Matching Treatments to Mechanisms
The practical significance of endotyping is that different mechanisms respond to different therapies. The review maps out how treatments align with specific endotypes:
For anatomical narrowing, the traditional approaches remain most effective: CPAP and bilevel devices directly splint the airway open, while oral appliances advance the jaw to increase airway space. Weight loss reduces tissue volume around the airway. Surgical options, including hypoglossal nerve stimulation implants, can also help.
For poor muscle responsiveness, neurostimulation therapies that activate the hypoglossal nerve during sleep show promise. Pharmacological approaches targeting upper airway muscle tone — including combination drugs like AD109, which uses a norepinephrine reuptake inhibitor paired with an antimuscarinic agent — are advancing through clinical trials.
For high loop gain, medications that stabilize the brain's ventilatory control system, such as acetazolamide and oxygen supplementation, can dampen the overreactive breathing response. This endotype is particularly relevant in patients whose sleep apnea worsens at altitude or who have significant central apnea mixed in with obstructive events.
For low arousal threshold, sedative medications that raise the threshold for waking — allowing the brain to activate natural airway-protective reflexes rather than jolting awake — could paradoxically improve breathing during sleep. This approach requires careful management, since overly sedating a patient with severe airway collapse could be dangerous.

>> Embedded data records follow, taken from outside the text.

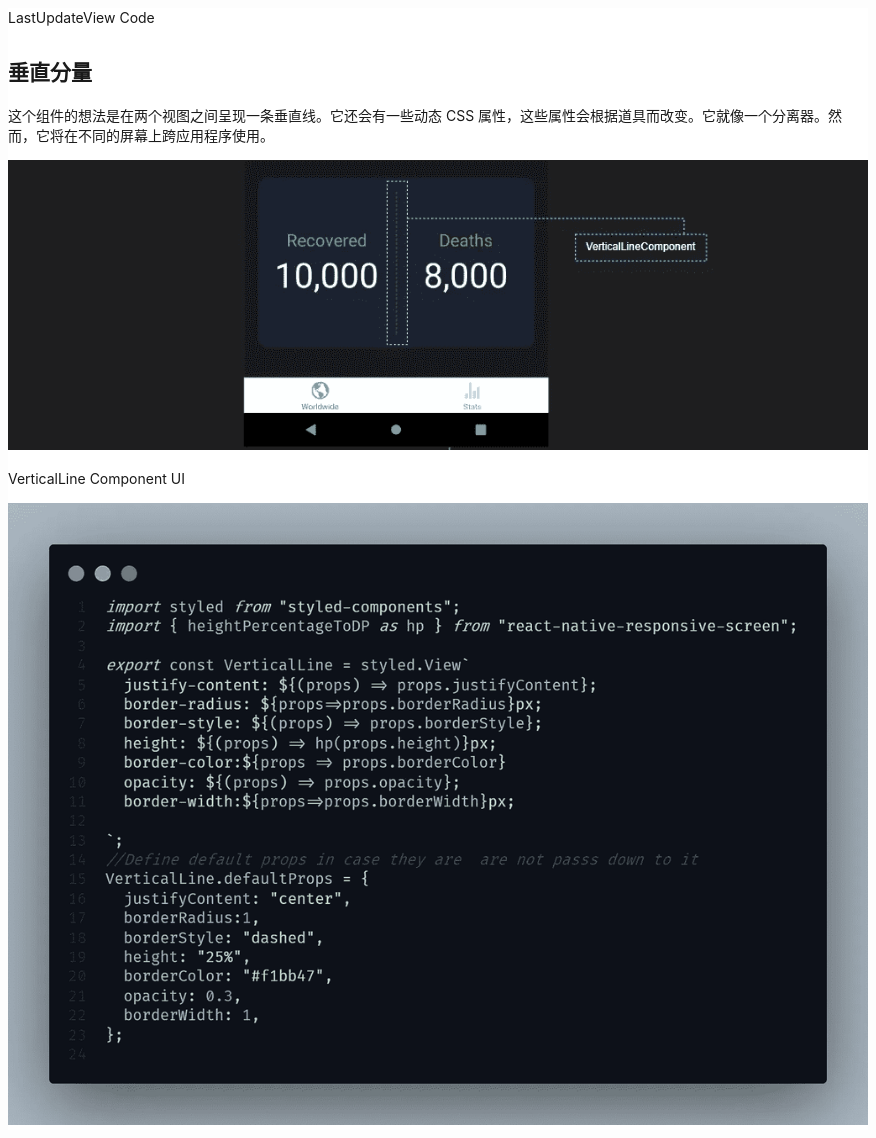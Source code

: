 LastUpdateView Code

## 垂直分量

这个组件的想法是在两个视图之间呈现一条垂直线。它还会有一些动态 CSS 属性，这些属性会根据道具而改变。它就像一个分离器。然而，它将在不同的屏幕上跨应用程序使用。

![](img/e347323aa1a5da1f0f0f811883b03150.png)

VerticalLine Component UI

![](img/2709fb64c8bf52176046c31cb6d46ad3.png)
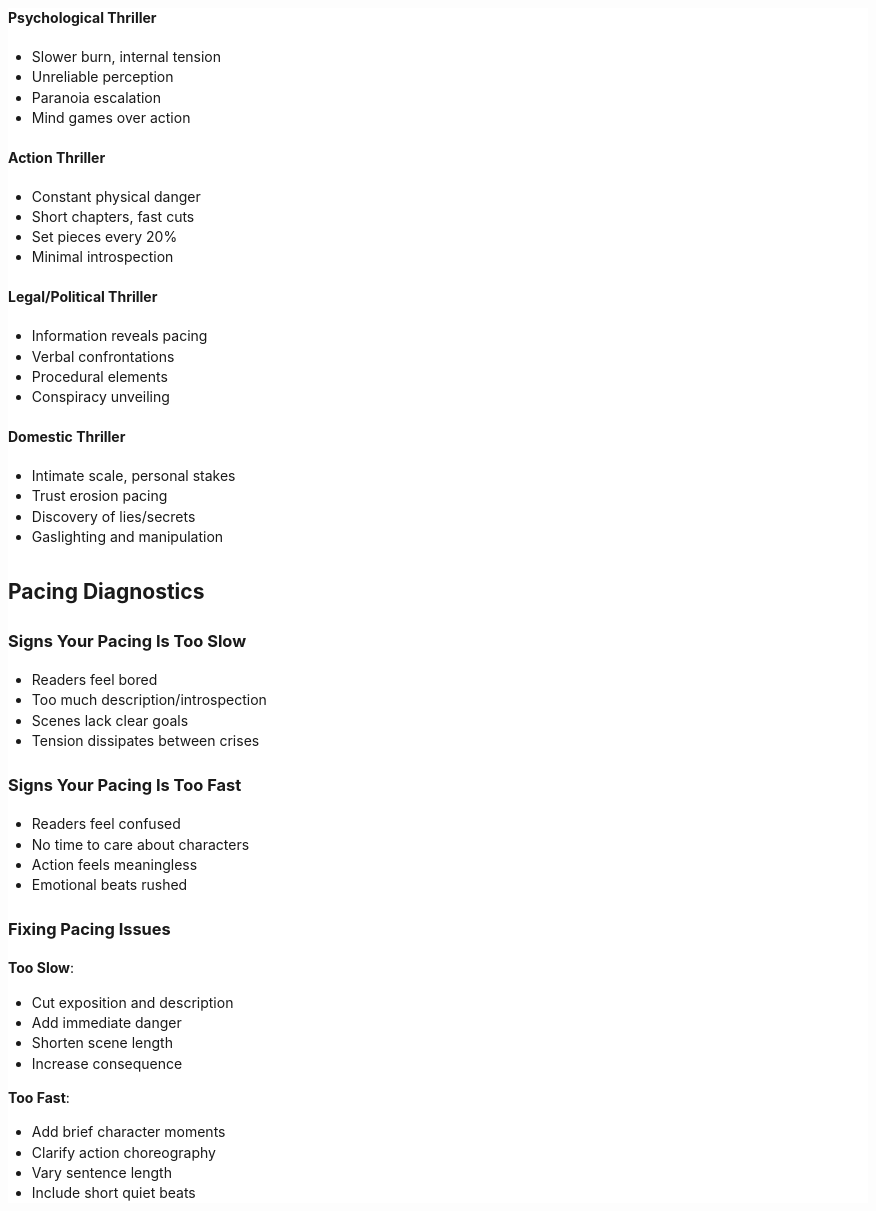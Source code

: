 #### Psychological Thriller
- Slower burn, internal tension
- Unreliable perception
- Paranoia escalation
- Mind games over action

#### Action Thriller
- Constant physical danger
- Short chapters, fast cuts
- Set pieces every 20%
- Minimal introspection

#### Legal/Political Thriller
- Information reveals pacing
- Verbal confrontations
- Procedural elements
- Conspiracy unveiling

#### Domestic Thriller
- Intimate scale, personal stakes
- Trust erosion pacing
- Discovery of lies/secrets
- Gaslighting and manipulation

## Pacing Diagnostics

### Signs Your Pacing Is Too Slow
- Readers feel bored
- Too much description/introspection
- Scenes lack clear goals
- Tension dissipates between crises

### Signs Your Pacing Is Too Fast
- Readers feel confused
- No time to care about characters
- Action feels meaningless
- Emotional beats rushed

### Fixing Pacing Issues

**Too Slow**:
- Cut exposition and description
- Add immediate danger
- Shorten scene length
- Increase consequence

**Too Fast**:
- Add brief character moments
- Clarify action choreography
- Vary sentence length
- Include short quiet beats
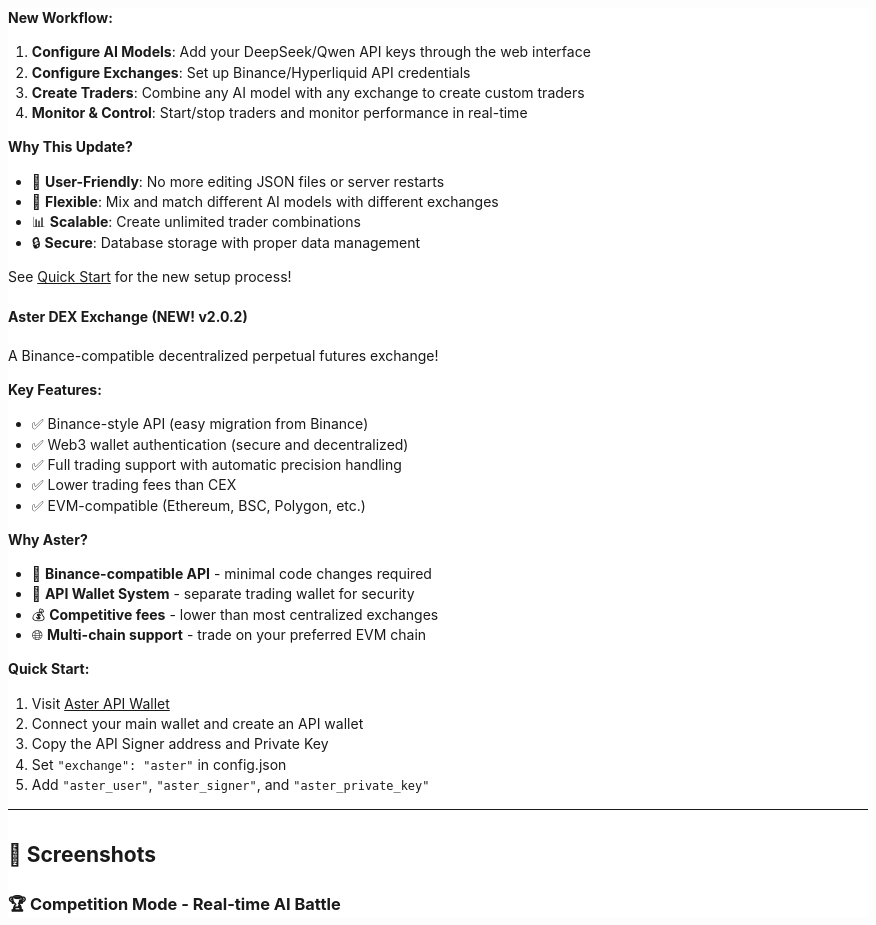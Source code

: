 **New Workflow:**
1. **Configure AI Models**: Add your DeepSeek/Qwen API keys through the web interface
2. **Configure Exchanges**: Set up Binance/Hyperliquid API credentials
3. **Create Traders**: Combine any AI model with any exchange to create custom traders
4. **Monitor & Control**: Start/stop traders and monitor performance in real-time

**Why This Update?**
- 🎯 **User-Friendly**: No more editing JSON files or server restarts
- 🔧 **Flexible**: Mix and match different AI models with different exchanges
- 📊 **Scalable**: Create unlimited trader combinations
- 🔒 **Secure**: Database storage with proper data management

See [Quick Start](#-quick-start) for the new setup process!

#### **Aster DEX Exchange** (NEW! v2.0.2)

A Binance-compatible decentralized perpetual futures exchange!

**Key Features:**
- ✅ Binance-style API (easy migration from Binance)
- ✅ Web3 wallet authentication (secure and decentralized)
- ✅ Full trading support with automatic precision handling
- ✅ Lower trading fees than CEX
- ✅ EVM-compatible (Ethereum, BSC, Polygon, etc.)

**Why Aster?**
- 🎯 **Binance-compatible API** - minimal code changes required
- 🔐 **API Wallet System** - separate trading wallet for security
- 💰 **Competitive fees** - lower than most centralized exchanges
- 🌐 **Multi-chain support** - trade on your preferred EVM chain

**Quick Start:**
1. Visit [Aster API Wallet](https://www.asterdex.com/en/api-wallet)
2. Connect your main wallet and create an API wallet
3. Copy the API Signer address and Private Key
4. Set `"exchange": "aster"` in config.json
5. Add `"aster_user"`, `"aster_signer"`, and `"aster_private_key"`

---

## 📸 Screenshots

### 🏆 Competition Mode - Real-time AI Battle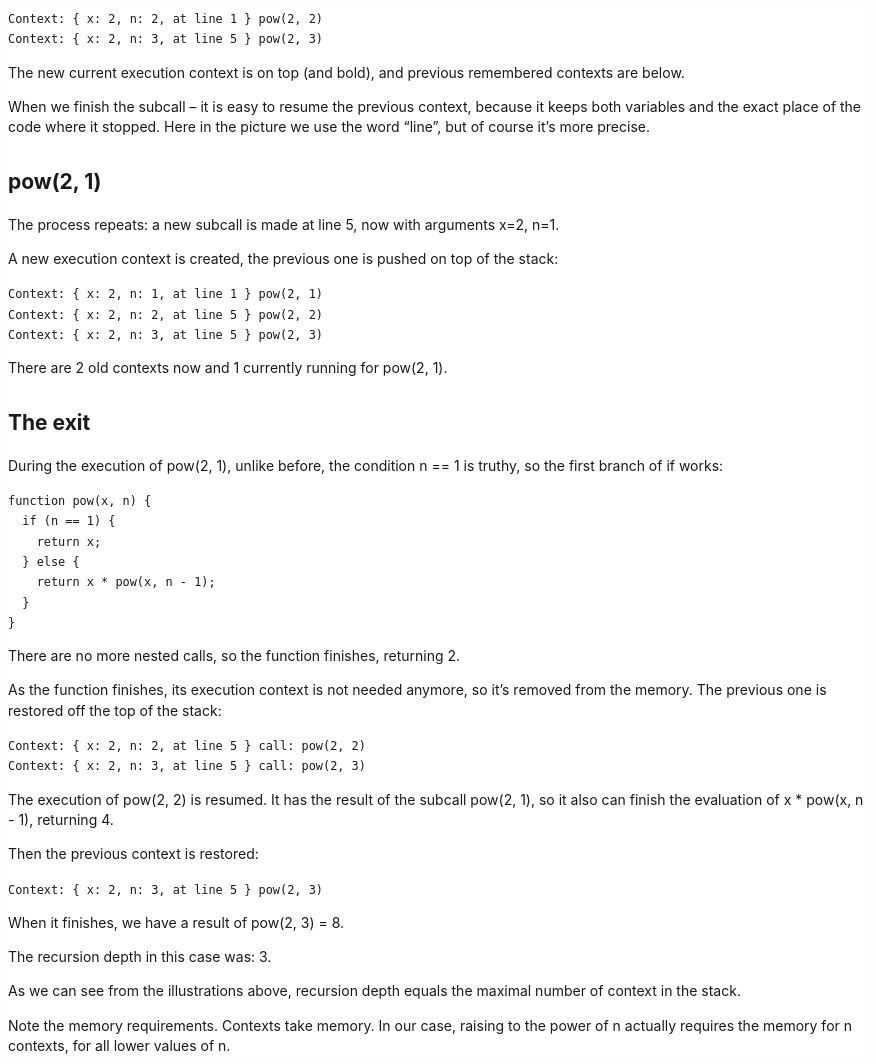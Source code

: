 	Context: { x: 2, n: 2, at line 1 } pow(2, 2)
	Context: { x: 2, n: 3, at line 5 } pow(2, 3)

The new current execution context is on top (and bold), and previous remembered contexts are below.

When we finish the subcall – it is easy to resume the previous context, because it keeps both variables and the exact place of the code where it stopped. Here in the picture we use the word “line”, but of course it’s more precise.

## pow(2, 1)

The process repeats: a new subcall is made at line 5, now with arguments x=2, n=1.

A new execution context is created, the previous one is pushed on top of the stack:

	Context: { x: 2, n: 1, at line 1 } pow(2, 1)
	Context: { x: 2, n: 2, at line 5 } pow(2, 2)
	Context: { x: 2, n: 3, at line 5 } pow(2, 3)

There are 2 old contexts now and 1 currently running for pow(2, 1).

## The exit
During the execution of pow(2, 1), unlike before, the condition n == 1 is truthy, so the first branch of if works:

	function pow(x, n) {
	  if (n == 1) {
	    return x;
	  } else {
	    return x * pow(x, n - 1);
	  }
	}

There are no more nested calls, so the function finishes, returning 2.

As the function finishes, its execution context is not needed anymore, so it’s removed from the memory. The previous one is restored off the top of the stack:

	Context: { x: 2, n: 2, at line 5 } call: pow(2, 2)
	Context: { x: 2, n: 3, at line 5 } call: pow(2, 3)

The execution of pow(2, 2) is resumed. It has the result of the subcall pow(2, 1), so it also can finish the evaluation of x * pow(x, n - 1), returning 4.

Then the previous context is restored:

	Context: { x: 2, n: 3, at line 5 } pow(2, 3)

When it finishes, we have a result of pow(2, 3) = 8.

The recursion depth in this case was: 3.

As we can see from the illustrations above, recursion depth equals the maximal number of context in the stack.

Note the memory requirements. Contexts take memory. In our case, raising to the power of n actually requires the memory for n contexts, for all lower values of n.
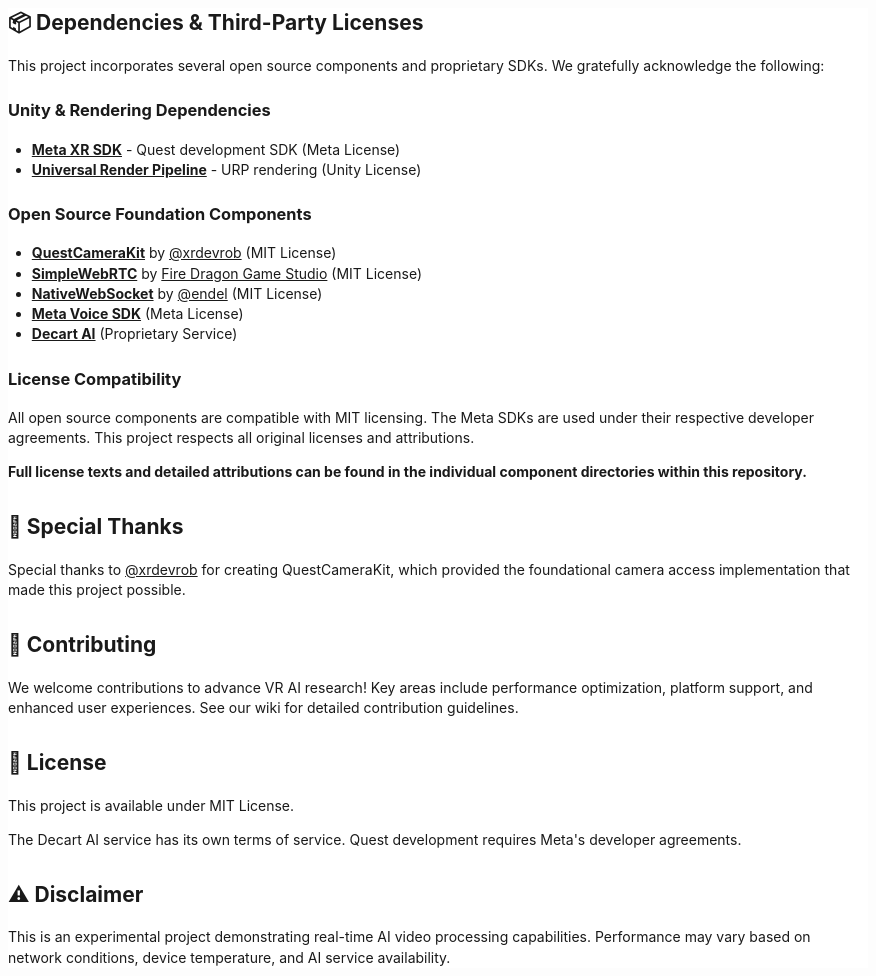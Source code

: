 ## 📦 Dependencies & Third-Party Licenses

This project incorporates several open source components and proprietary SDKs. We gratefully acknowledge the following:

### Unity & Rendering Dependencies
- **[Meta XR SDK](https://developer.oculus.com/downloads/package/unity-integration/)** - Quest development SDK (Meta License)
- **[Universal Render Pipeline](https://docs.unity3d.com/Packages/com.unity.render-pipelines.universal/)** - URP rendering (Unity License)

### Open Source Foundation Components
- **[QuestCameraKit](https://github.com/xrdevrob/QuestCameraKit)** by [@xrdevrob](https://github.com/xrdevrob) (MIT License)
- **[SimpleWebRTC](https://github.com/FireDragonGameStudio/SimpleWebRTC)** by [Fire Dragon Game Studio](https://github.com/FireDragonGameStudio) (MIT License)
- **[NativeWebSocket](https://github.com/endel/NativeWebSocket)** by [@endel](https://github.com/endel) (MIT License)
- **[Meta Voice SDK](https://developer.oculus.com/documentation/unity/voice-sdk-overview/)** (Meta License)
- **[Decart AI](https://platform.decart.ai/)** (Proprietary Service)

### License Compatibility
All open source components are compatible with MIT licensing. The Meta SDKs are used under their respective developer agreements. This project respects all original licenses and attributions.

**Full license texts and detailed attributions can be found in the individual component directories within this repository.**

## 🙏 Special Thanks

Special thanks to [@xrdevrob](https://github.com/xrdevrob) for creating QuestCameraKit, which provided the foundational camera access implementation that made this project possible.


## 🤝 Contributing

We welcome contributions to advance VR AI research! Key areas include performance optimization, platform support, and enhanced user experiences. See our wiki for detailed contribution guidelines.

## 📜 License

This project is available under MIT License.

The Decart AI service has its own terms of service. Quest development requires Meta's developer agreements.

## ⚠️ Disclaimer

This is an experimental project demonstrating real-time AI video processing capabilities. Performance may vary based on network conditions, device temperature, and AI service availability.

Identifying Endotypes in Practice
A key challenge has been translating endotyping from research laboratories into clinical practice. Traditional methods required complex physiological measurements during sleep studies, making them impractical for routine use.
The review notes that recent work has produced simplified tools that can estimate endotypic traits from standard polysomnography data — the same overnight sleep studies already used to diagnose sleep apnea. This means clinicians may soon be able to identify a patient's dominant endotype without additional testing.
CPAP Isn't Going Anywhere — But It Won't Be Alone
The authors are clear that CPAP will remain the primary treatment for moderate and severe sleep apnea for the foreseeable future. No alternative therapy yet matches its effectiveness for patients with significant airway collapse.
But for the estimated 50% of patients who abandon CPAP within the first year, endotype-guided alternatives could fill a critical gap. And for patients with mild to moderate sleep apnea — where the cost-benefit calculation of wearing a mask every night is harder to justify — targeted therapies may eventually become first-line options.
The question is shifting from "Does this patient have sleep apnea?" to "Why does this patient have sleep apnea?" The answer could determine which treatment actually works for them.
What This Means for Patients
The shift toward precision sleep medicine is still in its early stages. Most patients today will not receive endotype testing as part of a standard sleep apnea workup. But the direction is clear, and several developments are accelerating the timeline:
- Oral medications targeting specific endotypes are nearing FDA approval
- Devices like Kricket that adapt pressure delivery are already FDA-cleared
- Sulthiame, an existing epilepsy drug, showed a nearly 50% reduction in breathing interruptions in a recent clinical trial
- Hypoglossal nerve stimulation is expanding to new device platforms
For patients struggling with CPAP or wondering whether a lighter intervention might work, the message from this research is cautiously optimistic: science is getting closer to understanding not just that your airway collapses, but why — and that distinction could eventually make all the difference.